The chosen approach is therefore to define the dataset in a single agent environment and then have a tool the is going to be able to replicate parts of the dataset as needed.
To understand the requirements on the replication capabilities, let's start describing them from top, i.e. from the TestNG annotations.
/**
* Specifies how to replicate the test data.
* This annotation is only processed as a part of the {@link DatabaseState}
*
* @author Lukas Krejci
*/
public @interface DataReplication {
/**
* The path to the replication configuration.
*/
String url();
/**
* Where does the {@link #url()} point to.
*/
FileStorage storage() default FileStorage.CLASSLOADER;
/**
* How many replicas should be prepared and how they should be distributed
* among the test invocations. The default is a replica per invocation.
*/
ReplicaCreationStrategy replicaCreationStrategy() default ReplicaCreationStrategy.PER_INVOCATION;
/**
* This callback can be used to modify the replica before it is persisted to the database.

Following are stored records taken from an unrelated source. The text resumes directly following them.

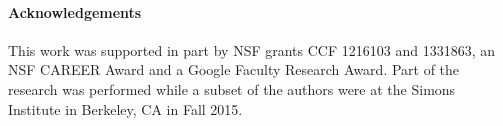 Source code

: \paragraph{Acknowledgements} This work was supported in part by NSF grants CCF 1216103 and 1331863, an NSF CAREER Award and a Google Faculty Research Award.  Part of the research was performed while a subset of the authors were at the Simons Institute in Berkeley, CA in Fall 2015.  %

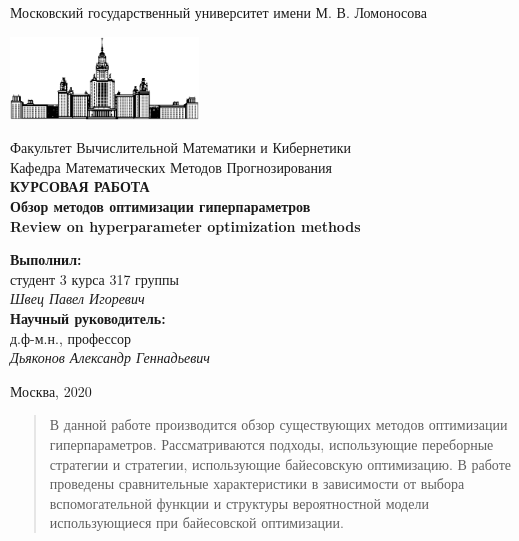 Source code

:\documentclass[12pt,fleqn]{article}
\begin{document}
\begin{titlepage}
\begin{center}
    
	Московский государственный университет имени М. В. Ломоносова
	
    \includegraphics[width=50mm]{msu.eps}

    \bigskip
    
    
    Факультет Вычислительной Математики и Кибернетики\\
    Кафедра Математических Методов Прогнозирования\\[20mm]

    \textsf{\large\bfseries
        КУРСОВАЯ РАБОТА \\[10mm]
        Обзор методов оптимизации гиперпараметров \\
        Review on hyperparameter optimization methods 
    }\\[15mm]

    \begin{flushright}
        \parbox{0.5\textwidth}{
            \textbf{Выполнил:}\\
            студент 3 курса 317 группы\\
            \emph{Швец Павел Игоревич}\\[5mm]
            \textbf{Научный руководитель:}\\
            д.ф-м.н., профессор\\
            \emph{Дьяконов Александр Геннадьевич}
        }
    \end{flushright}

    \vspace{\fill}
    Москва, 2020
\end{center}
\end{titlepage}

\newpage
\renewcommand{\contentsname}{Содержание}
\tableofcontents

\newpage
\begin{abstract}
    В данной работе производится обзор существующих методов оптимизации гиперпараметров. Рассматриваются подходы, использующие переборные стратегии и стратегии, использующие байесовскую оптимизацию. В работе проведены сравнительные характеристики в зависимости от выбора вспомогательной функции и структуры вероятностной модели использующиеся при байесовской оптимизации.
\end{abstract}
\end{document}
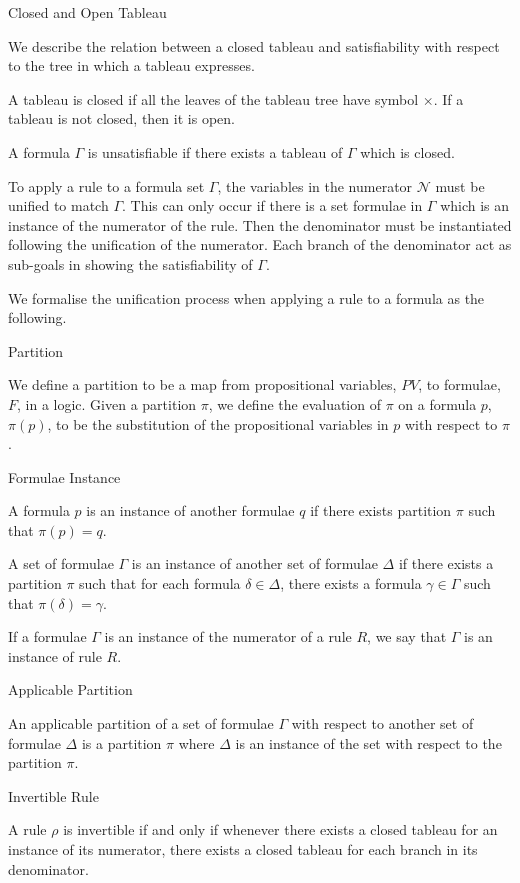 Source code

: \documentclass{llncs}
\begin{document}
\begin{definition}{Closed and Open Tableau}

We describe the relation between a closed tableau and satisfiability with
respect to the tree in which a tableau expresses.

A tableau is closed if all the leaves of the tableau tree have symbol $\times$.
If a tableau is not closed, then it is open.
\end{definition}
\begin{definition}

A formula $\Gamma$ is unsatisfiable if there exists a tableau of $\Gamma$ which
is closed.
\end{definition}
To apply a rule to a formula set $\Gamma$, the variables in the numerator
$\mathcal{N}$ must be unified to match $\Gamma$. This can only occur if there
is a set formulae in $\Gamma$ which is an instance of the numerator of the
rule. Then the denominator must be instantiated following the unification of
the numerator. Each branch of the denominator act as sub-goals in showing the
satisfiability of $\Gamma$.

We formalise the unification process when applying a rule to a formula as the
following.
\begin{definition}{Partition}\label{Partition}

We define a partition to be a map from propositional variables, $PV$, to
formulae, $F$, in a logic. Given a partition $\pi$, we define the evaluation of
$\pi$ on a formula $p$, $\pi(p)$, to be the substitution of the propositional
variables in $p$ with respect to $\pi$.
\end{definition}
\begin{definition}{Formulae Instance}\label{Formulae Instance}

A formula $p$ is an instance of another formulae $q$ if there exists partition
$\pi$ such that $\pi(p) = q$.

A set of formulae $\Gamma$ is an instance of another set of formulae
$\Delta$ if there exists a partition $\pi$ such that for each formula $\delta
\in \Delta$, there exists a formula $\gamma \in \Gamma$ such that $\pi(\delta)
= \gamma$.

If a formulae $\Gamma$ is an instance of the numerator of a rule $R$, we say
that $\Gamma$ is an instance of rule $R$.
\end{definition}
\begin{definition}{Applicable Partition}\label{Applicable Partition}

An applicable partition of a set of formulae $\Gamma$ with respect to another
set of formulae $\Delta$ is a partition $\pi$ where $\Delta$ is an instance of
the set with respect to the partition $\pi$.
\end{definition}
\begin{definition}{Invertible Rule}\label{Invertible Rule}

A rule $\rho$ is invertible if and only if whenever there exists a closed
tableau for an instance of its numerator, there exists a closed tableau for
each branch in its denominator.
\end{definition}
%
\end{document}

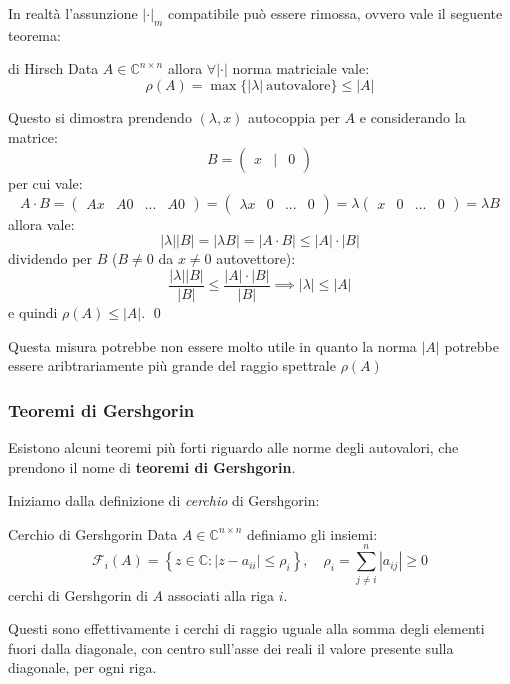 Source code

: \documentclass[a4paper,11pt]{article}
\begin{document}
In realtà l'assunzione $|\cdot|_m$ compatibile può essere rimossa, ovvero vale il seguente teorema:
\begin{theorem}{di Hirsch}
	Data $A \in \mathbb{C}^{n \times n}$ allora $\forall |\cdot|$ norma matriciale vale:
	$$
		\rho(A) = \max\{|\lambda| \  \text{autovalore}\} \leq |A|
	$$
\end{theorem}
Questo si dimostra prendendo $(\lambda, x)$ autocoppia per $A$ e considerando la matrice:
$$
B = \begin{pmatrix}
	x & | & 0
\end{pmatrix}
$$
per cui vale:
$$
A \cdot B = \begin{pmatrix}
	Ax & A 0 & ... & A 0
\end{pmatrix} = \begin{pmatrix}
	\lambda x & 0 & ... & 0
\end{pmatrix} = \lambda \begin{pmatrix}
	x & 0 & ... & 0
\end{pmatrix} = \lambda B
$$
allora vale:
$$
|\lambda| |B| = |\lambda B| = |A \cdot B| \leq |A| \cdot |B|
$$
dividendo per $B$ ($B \neq 0$ da $x \neq 0$ autovettore):
$$
\frac{|\lambda| |B|}{|B|} \leq \frac{|A| \cdot |B|}{|B|} \implies |\lambda| \leq |A|
$$
e quindi $\rho(A) \leq |A|$. \qed 

Questa misura potrebbe non essere molto utile in quanto la norma $|A|$ potrebbe essere aribtrariamente più grande del raggio spettrale $\rho(A)$

\subsubsection{Teoremi di Gershgorin}
Esistono alcuni teoremi più forti riguardo alle norme degli autovalori, che prendono il nome di \textbf{teoremi di Gershgorin}.

Iniziamo dalla definizione di \textit{cerchio} di Gershgorin:
\begin{definition}{Cerchio di Gershgorin}
	Data $A \in \mathbb{C}^{n \times n}$ definiamo gli insiemi:
	$$
	\mathcal{F}_i(A) = \left\{ z \in \mathbb{C} : |z - a_{ii}| \leq \rho_i \right\}, \quad \rho_i = \sum_{j \neq i}^n |a_{ij}| \geq 0
	$$
	cerchi di Gershgorin di $A$ associati alla riga $i$.
\end{definition}
Questi sono effettivamente i cerchi di raggio uguale alla somma degli elementi fuori dalla diagonale, con centro sull'asse dei reali il valore presente sulla diagonale, per ogni riga.
\end{document}
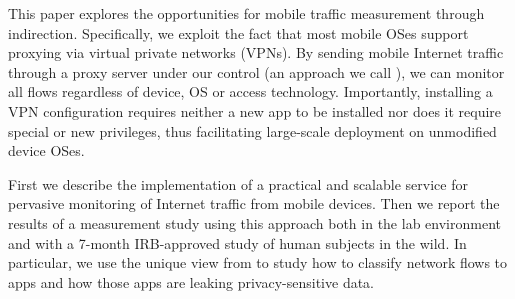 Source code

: This paper explores the opportunities for mobile traffic measurement through indirection. 
Specifically, we exploit the fact that most mobile OSes support proxying via virtual private networks (VPNs). 
By sending mobile Internet traffic through a proxy server under our control (an approach we call \platname), we can monitor all flows regardless of device, OS or access technology. 
Importantly, installing a VPN configuration requires neither a new app to be installed nor does it require special or new privileges, thus facilitating large-scale deployment on unmodified device OSes.

First we describe the implementation of a practical and scalable service for pervasive monitoring of 
Internet traffic from mobile devices.
Then we report the results of  a measurement study using this approach both in the lab environment and with a 7-month IRB-approved study of human subjects in the wild. In particular, we use the unique view from \platname to study how to classify network flows to apps and how those apps are leaking privacy-sensitive data.

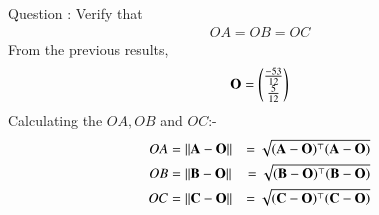 \documentclass[journal,12pt,twocolumn]{IEEEtran}
\theoremstyle{remark}
\begin{document}
%
Question : Verify that
\begin{align}
OA=OB=OC
\end{align}
\solution From the previous results,
\begin{align}
\mathbf{O}=\begin{pmatrix}\frac{-53}{12}\\ \frac{5}{12}\end{pmatrix}
\end{align}
Calculating the $OA,OB$ and $OC$:-
\begin{align}
OA&=\left\lVert\mathbf{A}-\mathbf{O}\right\rVert&=\sqrt{(\mathbf{A}-\mathbf{O})^{\top}(\mathbf{A}-\mathbf{O})}\\
OB&=\left\lVert\mathbf{B}-\mathbf{O}\right\rVert&=\sqrt{(\mathbf{B}-\mathbf{O})^{\top}(\mathbf{B}-\mathbf{O})}\\
OC&=\left\lVert\mathbf{C}-\mathbf{O}\right\rVert&=\sqrt{(\mathbf{C}-\mathbf{O})^{\top}(\mathbf{C}-\mathbf{O})}
\end{align}
\end{document}
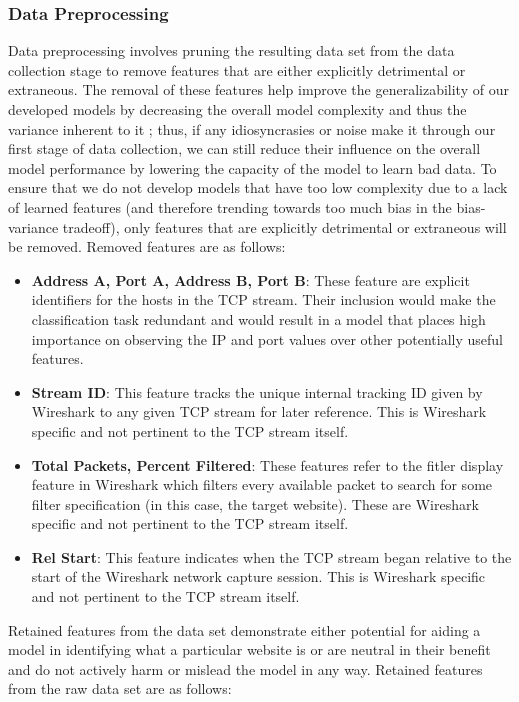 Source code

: \documentclass[10pt,sigconf,letterpaper,nonacm]{acmart}
\begin{document}
\subsubsection{Data Preprocessing}
Data preprocessing involves pruning the resulting data set from the data collection stage to remove features that are either explicitly detrimental or extraneous.
The removal of these features help improve the generalizability of our developed models by decreasing the overall model complexity and thus the variance inherent to it \cite{introInfo}; thus, if any idiosyncrasies or noise make it through our first stage of data collection, we can still reduce their influence on the overall model performance by lowering the capacity of the model to learn bad data.
To ensure that we do not develop models that have too low complexity due to a lack of learned features (and therefore trending towards too much bias in the bias-variance tradeoff), only features that are explicitly detrimental or extraneous will be removed.
Removed features are as follows:

\begin{itemize}
  \item \textbf{Address A, Port A, Address B, Port B}: These feature are explicit identifiers for the hosts in the TCP stream. Their inclusion would make the classification task redundant and would result in a model that places high importance on observing the IP and port values over other potentially useful features.
  
  \item \textbf{Stream ID}: This feature tracks the unique internal tracking ID given by Wireshark to any given TCP stream for later reference. This is Wireshark specific and not pertinent to the TCP stream itself.
  
  \item \textbf{Total Packets, Percent Filtered}: These features refer to the fitler display feature in Wireshark which filters every available packet to search for some filter specification (in this case, the target website). These are Wireshark specific and not pertinent to the TCP stream itself.
  
  \item \textbf{Rel Start}: This feature indicates when the TCP stream began relative to the start of the Wireshark network capture session. This is Wireshark specific and not pertinent to the TCP stream itself.
\end{itemize}

Retained features from the data set demonstrate either potential for aiding a model in identifying what a particular website is or are neutral in their benefit and do not actively harm or mislead the model in any way.
Retained features from the raw data set are as follows:
\end{document}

* This can be used to modify the "names", "descriptions" and other data that is not significant
* to the referential integrity but that can help identifying the entities.
* <p>
* The method must have the following signature:<br/>
* <code>
* void <method-name>(int replicaNumber, Object original, Object replica, Class<?> entityType)
* </code>
*/
String replicaModifier() default "";
}
The @DataReplication annotation can be specified as part of the @DatabaseState annotation on the test.
The annotation has the following properties:
url - this is where to find the replication configuration. The replication configuration is in fact identical in format to the export configuration file described above and basically even means the same thing. The only difference between the export and replication (from the point of view of the configuration file) is where the data to be exported/replicated ends up. In case of export the data is exported into a file, in case of replication a copy of the data is stored to the same database the data was read from.
storage - where to find the configuration file. This is either in the classloader or on filesystem.
replicaModifier - this is an optional callback method that is called before a replica is stored into the database so that it can be modified by the caller in some fashion (think updating the name so that it's easier for the developer to identify the replicas...)
replicaCreationStrategy - TestNG can run a test several times either concurrently in a number of threads or sequentially. This can be specified in the TestNG's @Test annotation. The replica creation strategy then defines how many replicas are going to be created and are the replicas going to be distributed to the individual test invocations. There are two possible strategies:
PER_INVOCATION - each invocation of the test gets it own replica. This is the default strategy.
PER_THREAD - all the tests that happen to be executed in given thread obtain the same replica.
But how do the tests obtain the replicas, you ask? It would be ideal if the tests could have a method parameter that would contain the replica data. Unfortunately, I found no way of achieving that in TestNG (I found no way of persuading TestNG that this method is a test method even if it has parameter and doesn't have a data provider). The alternative approach is therefore to use a kind of singleton that would be able to identify the test being executed and supply it with the correct replica.
Such singleton is surprisingly called ReplicaProvider and has a static get() method that, when called from within the test, will automagically return an object describing the replicas supposed for that test.